-- DESCRIPTION OF THE TASK --
What you return should match every entry, character for character.

-- Plain-text document sources --
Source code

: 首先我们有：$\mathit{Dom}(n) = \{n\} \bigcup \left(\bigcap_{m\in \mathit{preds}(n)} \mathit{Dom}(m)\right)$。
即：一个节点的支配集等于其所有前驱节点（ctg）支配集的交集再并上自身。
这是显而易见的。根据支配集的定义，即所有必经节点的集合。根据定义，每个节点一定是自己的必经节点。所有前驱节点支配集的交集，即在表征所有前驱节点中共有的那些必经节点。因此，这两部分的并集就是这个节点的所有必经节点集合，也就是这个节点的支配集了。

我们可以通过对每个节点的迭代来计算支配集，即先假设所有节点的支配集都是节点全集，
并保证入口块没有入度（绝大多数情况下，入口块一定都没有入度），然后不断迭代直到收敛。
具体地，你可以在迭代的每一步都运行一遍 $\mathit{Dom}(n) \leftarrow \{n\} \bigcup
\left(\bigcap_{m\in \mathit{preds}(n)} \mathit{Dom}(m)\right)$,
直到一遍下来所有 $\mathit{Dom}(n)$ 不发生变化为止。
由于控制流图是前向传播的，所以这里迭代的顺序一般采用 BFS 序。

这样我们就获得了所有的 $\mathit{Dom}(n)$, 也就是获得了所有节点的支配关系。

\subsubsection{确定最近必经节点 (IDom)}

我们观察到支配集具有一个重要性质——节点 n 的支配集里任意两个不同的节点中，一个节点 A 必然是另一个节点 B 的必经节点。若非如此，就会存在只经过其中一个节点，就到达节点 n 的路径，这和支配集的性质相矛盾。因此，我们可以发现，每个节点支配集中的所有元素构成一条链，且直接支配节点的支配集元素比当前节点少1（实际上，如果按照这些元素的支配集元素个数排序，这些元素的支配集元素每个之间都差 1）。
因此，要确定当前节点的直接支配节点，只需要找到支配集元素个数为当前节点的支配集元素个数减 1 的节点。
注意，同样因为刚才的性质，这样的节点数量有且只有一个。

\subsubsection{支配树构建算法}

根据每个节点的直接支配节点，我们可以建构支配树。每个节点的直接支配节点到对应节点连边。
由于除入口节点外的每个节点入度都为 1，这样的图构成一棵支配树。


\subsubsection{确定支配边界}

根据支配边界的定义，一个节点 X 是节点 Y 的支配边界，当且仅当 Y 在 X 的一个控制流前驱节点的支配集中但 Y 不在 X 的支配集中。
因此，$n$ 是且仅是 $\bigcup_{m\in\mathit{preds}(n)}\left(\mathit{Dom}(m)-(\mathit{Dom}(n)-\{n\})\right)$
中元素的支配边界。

-- ANSWER TO THE PROBLEM --
Source code

: 首先我们有：$\mathit{Dom}(n) = \{n\} \bigcup \left(\bigcap_{m\in \mathit{preds}(n)} \mathit{Dom}(m)\right)$。
即：一个节点的支配集等于其所有前驱节点（ctg）支配集的交集再并上自身。
这是显而易见的。根据支配集的定义，即所有必经节点的集合。根据定义，每个节点一定是自己的必经节点。所有前驱节点支配集的交集，即在表征所有前驱节点中共有的那些必经节点。因此，这两部分的并集就是这个节点的所有必经节点集合，也就是这个节点的支配集了。

我们可以通过对每个节点的迭代来计算支配集，即先假设所有节点的支配集都是节点全集，
并保证入口块没有入度（绝大多数情况下，入口块一定都没有入度），然后不断迭代直到收敛。
具体地，你可以在迭代的每一步都运行一遍 $\mathit{Dom}(n) \leftarrow \{n\} \bigcup
\left(\bigcap_{m\in \mathit{preds}(n)} \mathit{Dom}(m)\right)$,
直到一遍下来所有 $\mathit{Dom}(n)$ 不发生变化为止。
由于控制流图是前向传播的，所以这里迭代的顺序一般采用 BFS 序。

这样我们就获得了所有的 $\mathit{Dom}(n)$, 也就是获得了所有节点的支配关系。

\subsubsection{确定最近必经节点 (IDom)}

我们观察到支配集具有一个重要性质——节点 n 的支配集里任意两个不同的节点中，一个节点 A 必然是另一个节点 B 的必经节点。若非如此，就会存在只经过其中一个节点，就到达节点 n 的路径，这和支配集的性质相矛盾。因此，我们可以发现，每个节点支配集中的所有元素构成一条链，且直接支配节点的支配集元素比当前节点少1（实际上，如果按照这些元素的支配集元素个数排序，这些元素的支配集元素每个之间都差 1）。
因此，要确定当前节点的直接支配节点，只需要找到支配集元素个数为当前节点的支配集元素个数减 1 的节点。
注意，同样因为刚才的性质，这样的节点数量有且只有一个。

\subsubsection{支配树构建算法}

根据每个节点的直接支配节点，我们可以建构支配树。每个节点的直接支配节点到对应节点连边。
由于除入口节点外的每个节点入度都为 1，这样的图构成一棵支配树。


\subsubsection{确定支配边界}

根据支配边界的定义，一个节点 X 是节点 Y 的支配边界，当且仅当 Y 在 X 的一个控制流前驱节点的支配集中但 Y 不在 X 的支配集中。
因此，$n$ 是且仅是 $\bigcup_{m\in\mathit{preds}(n)}\left(\mathit{Dom}(m)-(\mathit{Dom}(n)-\{n\})\right)$
中元素的支配边界。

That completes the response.